There's a scene in Bridget Jones's Diary (the movie, at least), where Bridget says, "It is a truth universally acknowledged that when one part of your life starts going okay, another falls spectacularly to pieces."

Well, I think I'm doing well in dancing. I'm up for the General Skills Training and Teacher Training 1 & 2 with FCBD.

And I'm also kind of doing well in the mid-term exams. I'm not really sure why. But at least I got an A+ in Writing, so I suppose I'm off to a good half-way.

On the other hand... I'm starting to have doubts and fear regarding the status of my future in getting an MFA in Creative Writing. I mean... I am not talented in writing. There are just so many things that I can learn: the styles, the way to use words to get the impact of writing, and most importantly the discipline. I know that Sylvia Plath, my hero, went everywhere with her Thesaurus. She also made descriptive notes about the places she went and people she saw and that took discipline. I want to earn that. I want to force myself to have that kind of discipline. I know it will improve my writing a lot.

Some previous entries ago, I wrote about how I hated GMAT. To tell you the truth, I've taken a GMAT preparation course back in Indonesia with Direct English and I have to say, it didn't work. The quantitative review (Math) didn't work (well, obviously - I'm just *that* stupid), and shockingly, I did bad in the verbal (English) section also.

However, learning GMAT with EF (my verbal teacher is Mr. Stephen), has been an interesting experience. I can actually tell you that I am starting to get better. Especially in Critical Reasoning. And you know what, I LOVE CRITICAL REASONING! It's even much easier than Sentence Correction.

Sadly, I won't be needing to succeed in GMAT. Or at least, I won't need it now. What I need is a good score in GRE. I mean, University of San Francisco and St. Mary's College of California both don't require GRE, which is good, and I've already sent my applications to both schools.

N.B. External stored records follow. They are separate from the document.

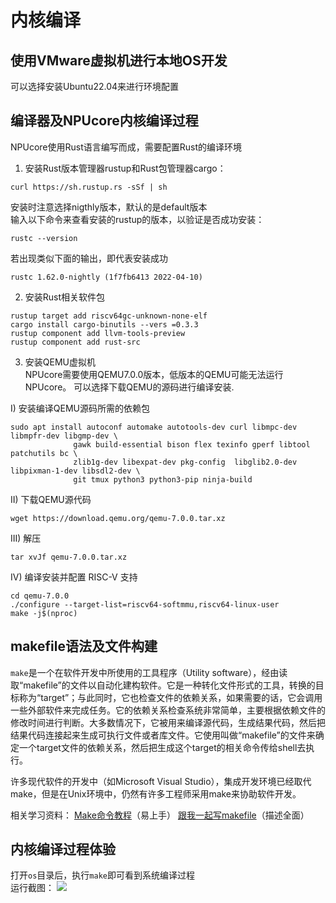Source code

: # 内核编译
## 使用VMware虚拟机进行本地OS开发  
可以选择安装Ubuntu22.04来进行环境配置

## 编译器及NPUcore内核编译过程  
NPUcore使用Rust语言编写而成，需要配置Rust的编译环境
1. 安装Rust版本管理器rustup和Rust包管理器cargo：
```shell
curl https://sh.rustup.rs -sSf | sh 
```
安装时注意选择nigthly版本，默认的是default版本   
输入以下命令来查看安装的rustup的版本，以验证是否成功安装：
```shell
rustc --version
```
若出现类似下面的输出，即代表安装成功
```shell
rustc 1.62.0-nightly (1f7fb6413 2022-04-10)
```
2. 安装Rust相关软件包
```shell
rustup target add riscv64gc-unknown-none-elf
cargo install cargo-binutils --vers =0.3.3
rustup component add llvm-tools-preview
rustup component add rust-src
```

3. 安装QEMU虚拟机  
NPUcore需要使用QEMU7.0.0版本，低版本的QEMU可能无法运行NPUcore。
可以选择下载QEMU的源码进行编译安装.

I) 安装编译QEMU源码所需的依赖包
```shell
sudo apt install autoconf automake autotools-dev curl libmpc-dev libmpfr-dev libgmp-dev \
              gawk build-essential bison flex texinfo gperf libtool patchutils bc \
              zlib1g-dev libexpat-dev pkg-config  libglib2.0-dev libpixman-1-dev libsdl2-dev \
              git tmux python3 python3-pip ninja-build
```

II) 下载QEMU源代码
```shell
wget https://download.qemu.org/qemu-7.0.0.tar.xz
```

III) 解压
```shell
tar xvJf qemu-7.0.0.tar.xz
```

IV) 编译安装并配置 RISC-V 支持
```shell
cd qemu-7.0.0
./configure --target-list=riscv64-softmmu,riscv64-linux-user
make -j$(nproc)
```

## makefile语法及文件构建
`make`是一个在软件开发中所使用的工具程序（Utility software），经由读取“makefile”的文件以自动化建构软件。它是一种转化文件形式的工具，转换的目标称为“target”；与此同时，它也检查文件的依赖关系，如果需要的话，它会调用一些外部软件来完成任务。它的依赖关系检查系统非常简单，主要根据依赖文件的修改时间进行判断。大多数情况下，它被用来编译源代码，生成结果代码，然后把结果代码连接起来生成可执行文件或者库文件。它使用叫做“makefile”的文件来确定一个target文件的依赖关系，然后把生成这个target的相关命令传给shell去执行。

许多现代软件的开发中（如Microsoft Visual Studio），集成开发环境已经取代make，但是在Unix环境中，仍然有许多工程师采用make来协助软件开发。

相关学习资料：
[Make命令教程](https://www.ruanyifeng.com/blog/2015/02/make.html)（易上手）
[跟我一起写makefile](https://seisman.github.io/how-to-write-makefile/overview.html)（描述全面）


## 内核编译过程体验
打开`os`目录后，执行`make`即可看到系统编译过程  
运行截图：
![](./pic/../../pic/a1.png)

But I need a third school and I'd like to try Boston University. I know it's in Boston - a boring city. There's no FCBD there, but there are sister studios - I've checked.

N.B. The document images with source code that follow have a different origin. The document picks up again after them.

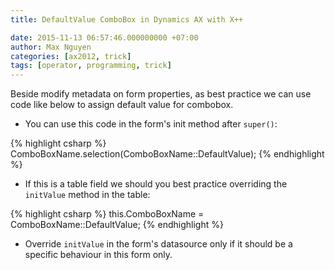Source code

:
 ```yaml
---
title: DefaultValue ComboBox in Dynamics AX with X++

date: 2015-11-13 06:57:46.000000000 +07:00
author: Max Nguyen
categories: [ax2012, trick]
tags: [operator, programming, trick]
---
```


Beside modify metadata on form properties, as best practice we can use code like below to assign default value for combobox.

* You can use this code in the form's init method after `super()`:

{% highlight csharp %}
ComboBoxName.selection(ComboBoxName::DefaultValue);
{% endhighlight %}

* If this is a table field we should you best practice overriding the `initValue` method in the table:

{% highlight csharp %}
this.ComboBoxName = ComboBoxName::DefaultValue;
{% endhighlight %}

* Override `initValue` in the form's datasource only if it should be a specific behaviour in this form only.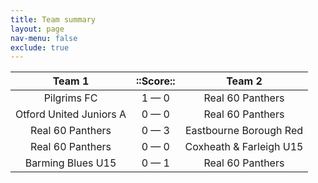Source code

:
 ```yaml
---
title: Team summary
layout: page
nav-menu: false
exclude: true
---
```




|         Team 1          |  ::Score::  |         Team 2          |
|:-----------------------:|:-----------:|:-----------------------:|
|       Pilgrims FC       | 1 &mdash; 0 |    Real 60 Panthers     |
| Otford United Juniors A | 0 &mdash; 0 |    Real 60 Panthers     |
|    Real 60 Panthers     | 0 &mdash; 3 | Eastbourne Borough Red  |
|    Real 60 Panthers     | 0 &mdash; 0 | Coxheath & Farleigh U15 |
|    Barming Blues U15    | 0 &mdash; 1 |    Real 60 Panthers     |

 <br /><br /><br />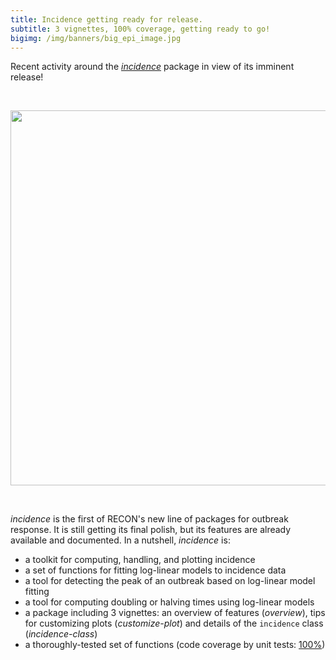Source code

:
 ```yaml
---
title: Incidence getting ready for release.
subtitle: 3 vignettes, 100% coverage, getting ready to go!
bigimg: /img/banners/big_epi_image.jpg
---
```


Recent activity around the [*incidence*](https://github.com/reconhub/incidence) package in view of its imminent release!

<br>

<a href="http://github.com/reconhub/incidence"><img src="https://raw.githubusercontent.com/reconhub/reconhub.github.io/master/_posts/img/incidence-shot1.jpg" width="600px"></a>

<br>


*incidence* is the first of RECON's new line of packages for outbreak response. It is still getting its final polish, but its features are already available and documented. In a nutshell, *incidence* is:

- a toolkit for computing, handling, and plotting incidence
- a set of functions for fitting log-linear models to incidence data
- a tool for detecting the peak of an outbreak based on log-linear model fitting
- a tool for computing doubling or halving times using log-linear models
- a package including 3 vignettes: an overview of features (*overview*), tips for customizing plots (*customize-plot*) and details of the `incidence` class (*incidence-class*)
- a thoroughly-tested set of functions (code coverage by unit tests: [100%](http://codecov.io/github/reconhub/incidence?branch=master))

<br>
<br>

Boston University's deadline is March 1, 2011. I can still manage it, but I need to take GRE and have the result sent to the university on time. Otherwise, taking GRE will just be a waste of money, time, and energy. Although it's good to actually measure how far I am in this whole Master's Degree deal.

Then again, it's the GRE! Ken, our quantitative GRE teacher, is doing an awesome job explaining things to us that I think I'm falling in love with Math, which would've been absolutely impossible before EF University Preparation program. But it's the fact.

So I'm still pondering, sometimes to the extent where I feel malaise. I'd love to be accepted in Boston University. I know it's a good school. But I also know that both USF and St. Mary's College are good universities. However, I can't just hang my hopes on two schools. What if they don't accept me?

Well, anyway... I hate to say this, but my contingency plan is to just make the most of it. I'm in my second month here in San Francisco, and time does fly away so fast. It didn't feel this fast way back in 2003 when I was in Nice, France. Perhaps because I didn't have the internet and not this much homework and pressure.

Nice, no matter how much I loved it, still felt a bit hellish. My time here in San Francisco, however, is mellifluous. They put us in Tenderloin - the ghetto, seedy area - and I still love it.

And I finally activated my Bank of America card. I specifically chose The Human Society of the USA (BoA doesn't have PETA card, but HSUS and PETA are basically the same, so...). And that's my new pink Logitech mouse! I finally have a mouse! Yay! I've been doing quite a lot of shopping lately. I have to stop myself from seeing good things.

I've added a new label: Photo Essay. There are some days when I just can't think of writing anything but I still feel the need to post something, so I'll post pictures.